5月末には始まるはずだった1号機のカバーの解体
 ※(27)より作成
 図―10 1号機建屋カバー解体の計画

 5月末に始まるはずの屋根パネルの取り外しが始まっていません。今のとこでは7月12日までは、特段の作業は予定されていません(24)。原子力規制委員会の審査に「合格」しないと始められないので、それなりに遅れそうです。

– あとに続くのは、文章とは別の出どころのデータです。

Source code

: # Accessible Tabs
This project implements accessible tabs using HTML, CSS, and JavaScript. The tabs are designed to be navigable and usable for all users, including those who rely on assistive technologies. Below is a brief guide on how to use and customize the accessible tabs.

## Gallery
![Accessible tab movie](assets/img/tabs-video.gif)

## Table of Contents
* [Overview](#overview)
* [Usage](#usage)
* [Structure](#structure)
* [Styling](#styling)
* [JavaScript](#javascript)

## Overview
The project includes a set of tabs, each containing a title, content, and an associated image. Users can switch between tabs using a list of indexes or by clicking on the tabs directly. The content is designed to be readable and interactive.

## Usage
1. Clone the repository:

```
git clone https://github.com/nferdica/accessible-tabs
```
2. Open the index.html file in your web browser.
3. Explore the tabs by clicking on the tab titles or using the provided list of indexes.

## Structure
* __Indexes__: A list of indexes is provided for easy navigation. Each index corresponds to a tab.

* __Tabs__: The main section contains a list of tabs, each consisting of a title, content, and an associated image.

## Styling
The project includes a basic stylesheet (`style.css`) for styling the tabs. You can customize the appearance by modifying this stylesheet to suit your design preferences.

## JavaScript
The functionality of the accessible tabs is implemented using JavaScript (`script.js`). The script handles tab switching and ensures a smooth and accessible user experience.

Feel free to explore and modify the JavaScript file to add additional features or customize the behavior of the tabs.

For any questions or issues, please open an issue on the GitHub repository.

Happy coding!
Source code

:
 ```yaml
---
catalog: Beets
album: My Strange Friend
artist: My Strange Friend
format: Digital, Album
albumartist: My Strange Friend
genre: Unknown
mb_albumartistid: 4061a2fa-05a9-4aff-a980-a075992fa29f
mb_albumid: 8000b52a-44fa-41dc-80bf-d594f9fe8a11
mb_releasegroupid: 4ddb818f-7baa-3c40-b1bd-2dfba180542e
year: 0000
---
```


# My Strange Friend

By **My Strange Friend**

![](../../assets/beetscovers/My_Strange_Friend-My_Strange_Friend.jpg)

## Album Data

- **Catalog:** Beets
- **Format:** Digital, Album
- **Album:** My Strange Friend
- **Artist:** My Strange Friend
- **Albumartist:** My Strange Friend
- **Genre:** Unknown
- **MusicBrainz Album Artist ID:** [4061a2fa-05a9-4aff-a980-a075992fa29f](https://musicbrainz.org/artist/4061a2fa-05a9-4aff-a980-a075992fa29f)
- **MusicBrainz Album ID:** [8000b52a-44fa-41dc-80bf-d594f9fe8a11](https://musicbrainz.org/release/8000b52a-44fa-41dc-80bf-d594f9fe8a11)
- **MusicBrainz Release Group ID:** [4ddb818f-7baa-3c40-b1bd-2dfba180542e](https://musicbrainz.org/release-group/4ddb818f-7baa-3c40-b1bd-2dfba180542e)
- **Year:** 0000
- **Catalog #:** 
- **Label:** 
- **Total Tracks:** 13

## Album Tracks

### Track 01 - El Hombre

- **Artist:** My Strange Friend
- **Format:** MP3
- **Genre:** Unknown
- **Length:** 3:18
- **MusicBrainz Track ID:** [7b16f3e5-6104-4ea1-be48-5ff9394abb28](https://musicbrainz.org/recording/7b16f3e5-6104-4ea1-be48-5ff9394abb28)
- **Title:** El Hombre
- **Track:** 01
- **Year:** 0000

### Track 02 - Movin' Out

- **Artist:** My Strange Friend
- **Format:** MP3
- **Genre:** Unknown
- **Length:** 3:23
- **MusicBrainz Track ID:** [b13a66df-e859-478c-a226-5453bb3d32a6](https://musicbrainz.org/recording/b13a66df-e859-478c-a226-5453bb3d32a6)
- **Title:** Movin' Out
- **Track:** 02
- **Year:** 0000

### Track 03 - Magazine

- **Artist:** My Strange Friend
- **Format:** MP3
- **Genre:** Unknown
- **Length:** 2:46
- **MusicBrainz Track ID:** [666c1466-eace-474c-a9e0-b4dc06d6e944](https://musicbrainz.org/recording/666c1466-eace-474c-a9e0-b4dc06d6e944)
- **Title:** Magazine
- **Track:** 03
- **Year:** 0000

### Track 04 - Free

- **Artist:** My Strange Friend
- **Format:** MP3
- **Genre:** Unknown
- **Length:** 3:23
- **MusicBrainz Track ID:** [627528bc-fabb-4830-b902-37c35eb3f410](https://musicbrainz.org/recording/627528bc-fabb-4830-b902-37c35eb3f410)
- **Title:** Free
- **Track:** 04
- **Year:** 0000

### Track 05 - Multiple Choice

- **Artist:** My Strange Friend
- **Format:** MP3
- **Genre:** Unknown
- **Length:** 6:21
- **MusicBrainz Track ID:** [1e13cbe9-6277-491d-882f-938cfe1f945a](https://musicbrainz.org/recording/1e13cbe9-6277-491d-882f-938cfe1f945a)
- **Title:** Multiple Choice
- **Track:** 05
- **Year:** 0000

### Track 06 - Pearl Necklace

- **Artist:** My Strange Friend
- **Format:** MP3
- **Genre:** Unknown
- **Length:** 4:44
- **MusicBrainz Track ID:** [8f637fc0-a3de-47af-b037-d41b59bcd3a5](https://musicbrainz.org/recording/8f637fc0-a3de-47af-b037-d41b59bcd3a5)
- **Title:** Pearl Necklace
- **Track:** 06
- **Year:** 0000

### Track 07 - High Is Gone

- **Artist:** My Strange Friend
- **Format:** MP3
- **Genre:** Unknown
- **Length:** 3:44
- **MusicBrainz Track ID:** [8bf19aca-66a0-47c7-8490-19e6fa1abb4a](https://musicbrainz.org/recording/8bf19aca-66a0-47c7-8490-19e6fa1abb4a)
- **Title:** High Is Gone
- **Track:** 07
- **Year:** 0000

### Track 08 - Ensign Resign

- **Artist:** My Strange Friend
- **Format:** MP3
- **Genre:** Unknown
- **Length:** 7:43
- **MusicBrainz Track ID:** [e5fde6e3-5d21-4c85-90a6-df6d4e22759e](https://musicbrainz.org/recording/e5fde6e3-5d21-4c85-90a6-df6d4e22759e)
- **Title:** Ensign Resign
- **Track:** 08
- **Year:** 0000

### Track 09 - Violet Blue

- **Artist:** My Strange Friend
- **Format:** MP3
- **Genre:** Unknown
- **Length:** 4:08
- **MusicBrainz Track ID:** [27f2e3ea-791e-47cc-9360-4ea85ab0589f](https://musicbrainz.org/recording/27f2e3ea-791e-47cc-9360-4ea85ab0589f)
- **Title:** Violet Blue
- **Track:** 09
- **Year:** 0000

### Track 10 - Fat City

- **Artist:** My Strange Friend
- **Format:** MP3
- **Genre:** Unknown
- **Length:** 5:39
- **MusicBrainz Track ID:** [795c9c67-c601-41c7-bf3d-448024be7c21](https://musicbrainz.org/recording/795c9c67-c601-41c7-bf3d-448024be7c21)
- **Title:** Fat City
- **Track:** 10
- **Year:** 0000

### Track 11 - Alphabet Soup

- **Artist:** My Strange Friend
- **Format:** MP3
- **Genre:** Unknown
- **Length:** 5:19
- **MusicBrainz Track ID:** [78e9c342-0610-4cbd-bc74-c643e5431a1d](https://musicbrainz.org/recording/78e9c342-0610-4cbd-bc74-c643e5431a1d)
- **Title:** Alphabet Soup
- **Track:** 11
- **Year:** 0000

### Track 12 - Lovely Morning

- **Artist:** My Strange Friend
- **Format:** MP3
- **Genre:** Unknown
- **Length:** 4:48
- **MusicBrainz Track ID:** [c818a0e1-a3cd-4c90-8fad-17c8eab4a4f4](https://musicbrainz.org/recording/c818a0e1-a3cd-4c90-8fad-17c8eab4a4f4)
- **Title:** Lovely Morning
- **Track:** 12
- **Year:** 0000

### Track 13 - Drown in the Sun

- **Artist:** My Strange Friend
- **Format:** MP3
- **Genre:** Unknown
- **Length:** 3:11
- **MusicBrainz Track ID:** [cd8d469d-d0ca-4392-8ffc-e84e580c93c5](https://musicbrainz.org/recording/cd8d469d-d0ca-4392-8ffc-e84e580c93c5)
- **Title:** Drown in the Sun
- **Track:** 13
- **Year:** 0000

3.福島第一2号機、原子炉格納容器の前は1000ミリシーベルト以上
 東京電力は福島第一2号機の格納容器の中に空いている観測用の「孔」(ペネ)から内部を観察する計画をたてています。それに先立ち、格納容器の前の放射線量を測定しました。そしたら毎時1000ミリシーベルト以上であることが分かりました。以下に測定場所の概要を示します。
格納容器の観測孔(ペネ)当たりの断面
 ※(29)にて作成
 図―11 2号機格納容器外側の孔(ペネ)付近の断面

 以下に「奥側」の測定結果を示します。
1000ミリシーベルト以上の高線量が測定された2号機観測孔(ペネ)付近
※1(29)にて作成
 ※2 線量測定器の保証測定範囲は~999.9mSv/hであることから1000mSv/h以上は参考値
 図―12 2号機格納容器園側の孔(ペネ)付近の放射線量

 1時間当たり1000ミリシーベルト以上の放射線量が測定されました。ただし、測定器の保証測定範囲は毎時1000ミリシーベルトですので、毎時1000ミリシーベルト以上としか言えないみたいです。
 男性の原発作業員の被ばく限度は最大で年間50ミリシーベルトです(30)。3分間で限度に達します。およそ人が作業できる場所ではありません。

4.不良の「蓋」は7個
 図ー3に示すように汚染水を処理装置に通すと高濃度の放射性物質を含む「カス」がでます。カスは東電がHICと呼んでいる容器に保管しますが、放射線が高いと水等を分解し水素ガスがでます。ガスがたまると危険なので容器(HIC)には穴を空けることになっています。ところが「穴」の無い蓋が見つかったことから東電は調査を実施しています(27)。
 今週、調査結果が発表になりました(31)。それによると全478個のうち17個のHICの蓋で設計と合わないものが見つかり、17個のHICの蓋を取り外し、再度、孔の数を確認したら、孔不足の蓋が6個、孔過多の蓋が1個見があったそうです。
 また1個の蓋はせっかくの孔が「遮蔽ゴムマット」で覆われているのが見つかり、遮蔽ゴムマットに孔をあけたそうです。


<余談>
図表が小さいとご不満の方はこちら(ブログ図表)を参照ください。
 トラブル続きの福島第一原発、福島の方も心配だと思います。
 7月に入り福島ではモモのシーズン入りです(32)。収穫も始まりました(33)(34)。福島のモモはバランスがとれたおいしさが特徴だそうです(35)。福島県は福島のモモは安全だと主張しています(36)。でも、福島県いわき市のスーパーのチラシには福島産モモはありません。
他県産はあっても福島産モモが無い福島県いわき市のスーパーのチラシ
 ※(37)を引用
 図-13 福島産のモモが載っていない福島県いわき市のスーパーのチラシ

 当然の結果です。(=^・^=)も福島県いわき市の皆さまを見習い「フクシマ産」は食べません。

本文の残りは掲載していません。